**How to complete this task**. Your task is to show every line in the listing below that includes "Figures".
-- Supplied data follows --
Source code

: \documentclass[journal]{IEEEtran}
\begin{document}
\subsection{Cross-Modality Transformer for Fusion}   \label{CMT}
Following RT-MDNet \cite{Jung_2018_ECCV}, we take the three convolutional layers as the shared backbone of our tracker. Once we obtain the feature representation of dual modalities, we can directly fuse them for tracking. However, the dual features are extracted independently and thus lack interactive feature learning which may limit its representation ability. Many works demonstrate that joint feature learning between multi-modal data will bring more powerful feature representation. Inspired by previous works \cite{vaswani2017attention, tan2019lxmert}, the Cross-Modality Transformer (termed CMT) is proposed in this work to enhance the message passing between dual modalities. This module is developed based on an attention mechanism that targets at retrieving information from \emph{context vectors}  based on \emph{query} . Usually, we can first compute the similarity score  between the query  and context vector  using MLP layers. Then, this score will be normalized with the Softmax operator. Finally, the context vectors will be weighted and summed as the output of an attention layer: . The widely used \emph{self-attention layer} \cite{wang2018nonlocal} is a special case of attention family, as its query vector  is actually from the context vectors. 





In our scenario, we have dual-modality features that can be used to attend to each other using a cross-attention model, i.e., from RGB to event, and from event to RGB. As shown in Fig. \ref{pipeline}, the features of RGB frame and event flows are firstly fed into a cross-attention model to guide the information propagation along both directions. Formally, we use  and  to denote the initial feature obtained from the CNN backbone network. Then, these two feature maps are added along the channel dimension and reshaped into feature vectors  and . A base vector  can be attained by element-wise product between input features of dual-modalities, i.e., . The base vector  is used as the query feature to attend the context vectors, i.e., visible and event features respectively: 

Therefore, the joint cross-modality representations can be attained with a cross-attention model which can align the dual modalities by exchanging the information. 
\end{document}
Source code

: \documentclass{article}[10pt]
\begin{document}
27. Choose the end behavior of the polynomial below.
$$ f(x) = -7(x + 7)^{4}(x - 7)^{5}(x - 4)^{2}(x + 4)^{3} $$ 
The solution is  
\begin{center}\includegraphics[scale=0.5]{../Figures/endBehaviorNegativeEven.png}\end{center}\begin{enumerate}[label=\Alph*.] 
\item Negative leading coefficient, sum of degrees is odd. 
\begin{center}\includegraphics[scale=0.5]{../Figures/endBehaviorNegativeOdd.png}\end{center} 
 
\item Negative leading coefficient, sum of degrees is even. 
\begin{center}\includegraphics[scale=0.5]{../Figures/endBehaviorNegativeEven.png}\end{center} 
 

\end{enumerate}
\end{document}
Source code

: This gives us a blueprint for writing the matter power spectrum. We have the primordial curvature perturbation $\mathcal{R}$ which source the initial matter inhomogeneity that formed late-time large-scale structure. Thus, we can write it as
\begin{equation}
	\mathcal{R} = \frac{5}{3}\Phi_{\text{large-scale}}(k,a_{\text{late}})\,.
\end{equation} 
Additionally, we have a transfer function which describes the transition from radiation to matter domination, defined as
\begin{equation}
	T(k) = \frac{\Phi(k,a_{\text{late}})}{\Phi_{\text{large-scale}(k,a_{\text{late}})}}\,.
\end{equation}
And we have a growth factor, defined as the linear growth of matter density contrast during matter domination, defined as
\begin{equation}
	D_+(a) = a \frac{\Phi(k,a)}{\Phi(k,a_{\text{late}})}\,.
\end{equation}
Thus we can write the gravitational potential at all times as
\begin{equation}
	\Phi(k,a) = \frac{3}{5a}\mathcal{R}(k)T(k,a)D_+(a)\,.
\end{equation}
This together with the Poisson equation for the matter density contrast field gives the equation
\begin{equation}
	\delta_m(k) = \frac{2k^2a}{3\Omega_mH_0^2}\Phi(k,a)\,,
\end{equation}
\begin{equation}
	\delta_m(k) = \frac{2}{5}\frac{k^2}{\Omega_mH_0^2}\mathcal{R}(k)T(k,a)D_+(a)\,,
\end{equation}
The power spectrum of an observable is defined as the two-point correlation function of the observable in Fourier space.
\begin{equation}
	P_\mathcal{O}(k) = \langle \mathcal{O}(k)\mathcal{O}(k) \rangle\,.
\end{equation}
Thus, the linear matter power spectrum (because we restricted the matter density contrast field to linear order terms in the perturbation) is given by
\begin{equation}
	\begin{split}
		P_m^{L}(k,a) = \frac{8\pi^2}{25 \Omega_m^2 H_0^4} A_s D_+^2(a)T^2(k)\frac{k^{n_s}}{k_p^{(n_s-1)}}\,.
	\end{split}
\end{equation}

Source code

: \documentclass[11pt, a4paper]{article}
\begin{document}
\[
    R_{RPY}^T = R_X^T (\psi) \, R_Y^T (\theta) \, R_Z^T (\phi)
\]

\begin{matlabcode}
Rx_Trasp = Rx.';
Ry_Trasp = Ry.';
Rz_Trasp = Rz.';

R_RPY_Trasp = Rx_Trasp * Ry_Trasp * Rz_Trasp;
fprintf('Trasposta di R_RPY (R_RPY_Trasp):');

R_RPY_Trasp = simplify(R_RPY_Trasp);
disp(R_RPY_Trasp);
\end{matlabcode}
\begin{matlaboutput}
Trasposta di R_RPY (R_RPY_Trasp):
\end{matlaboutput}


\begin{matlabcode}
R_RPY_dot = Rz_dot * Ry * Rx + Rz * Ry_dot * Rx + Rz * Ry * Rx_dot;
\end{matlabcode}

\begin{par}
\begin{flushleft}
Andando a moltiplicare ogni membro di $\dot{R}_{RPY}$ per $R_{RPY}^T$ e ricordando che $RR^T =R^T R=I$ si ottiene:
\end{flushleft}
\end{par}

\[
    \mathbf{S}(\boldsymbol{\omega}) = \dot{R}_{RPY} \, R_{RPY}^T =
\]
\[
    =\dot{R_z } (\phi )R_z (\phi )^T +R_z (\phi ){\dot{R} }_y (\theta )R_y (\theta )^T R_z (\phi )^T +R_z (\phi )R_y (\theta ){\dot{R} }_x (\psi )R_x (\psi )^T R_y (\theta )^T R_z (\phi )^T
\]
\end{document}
-- Supplied data concluded --
**Worked solution**.
\begin{center}\includegraphics[scale=0.5]{../Figures/endBehaviorNegativeEven.png}\end{center}\begin{enumerate}[label=\Alph*.] 
\begin{center}\includegraphics[scale=0.5]{../Figures/endBehaviorNegativeOdd.png}\end{center} 
\begin{center}\includegraphics[scale=0.5]{../Figures/endBehaviorNegativeEven.png}\end{center} 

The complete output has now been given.